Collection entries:
---*---
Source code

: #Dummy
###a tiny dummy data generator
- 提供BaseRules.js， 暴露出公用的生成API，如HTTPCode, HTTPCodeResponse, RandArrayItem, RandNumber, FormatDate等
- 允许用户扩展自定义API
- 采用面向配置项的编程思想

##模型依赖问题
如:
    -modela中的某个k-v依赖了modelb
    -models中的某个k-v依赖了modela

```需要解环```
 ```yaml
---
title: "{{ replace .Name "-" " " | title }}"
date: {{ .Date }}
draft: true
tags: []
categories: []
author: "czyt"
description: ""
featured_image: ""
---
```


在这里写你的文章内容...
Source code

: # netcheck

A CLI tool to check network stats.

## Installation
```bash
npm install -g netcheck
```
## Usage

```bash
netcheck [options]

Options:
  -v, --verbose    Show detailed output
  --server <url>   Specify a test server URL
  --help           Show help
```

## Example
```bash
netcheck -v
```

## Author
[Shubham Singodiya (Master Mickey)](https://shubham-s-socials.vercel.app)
---*---
What is being asked:
Write out again every entry above, exactly as given.

Your solution:
Source code

: #Dummy
###a tiny dummy data generator
- 提供BaseRules.js， 暴露出公用的生成API，如HTTPCode, HTTPCodeResponse, RandArrayItem, RandNumber, FormatDate等
- 允许用户扩展自定义API
- 采用面向配置项的编程思想

##模型依赖问题
如:
    -modela中的某个k-v依赖了modelb
    -models中的某个k-v依赖了modela

```需要解环```
 ```yaml
---
title: "{{ replace .Name "-" " " | title }}"
date: {{ .Date }}
draft: true
tags: []
categories: []
author: "czyt"
description: ""
featured_image: ""
---
```


在这里写你的文章内容...
Source code

: # netcheck

A CLI tool to check network stats.

## Installation
```bash
npm install -g netcheck
```
## Usage

```bash
netcheck [options]

Options:
  -v, --verbose    Show detailed output
  --server <url>   Specify a test server URL
  --help           Show help
```

## Example
```bash
netcheck -v
```

## Author
[Shubham Singodiya (Master Mickey)](https://shubham-s-socials.vercel.app)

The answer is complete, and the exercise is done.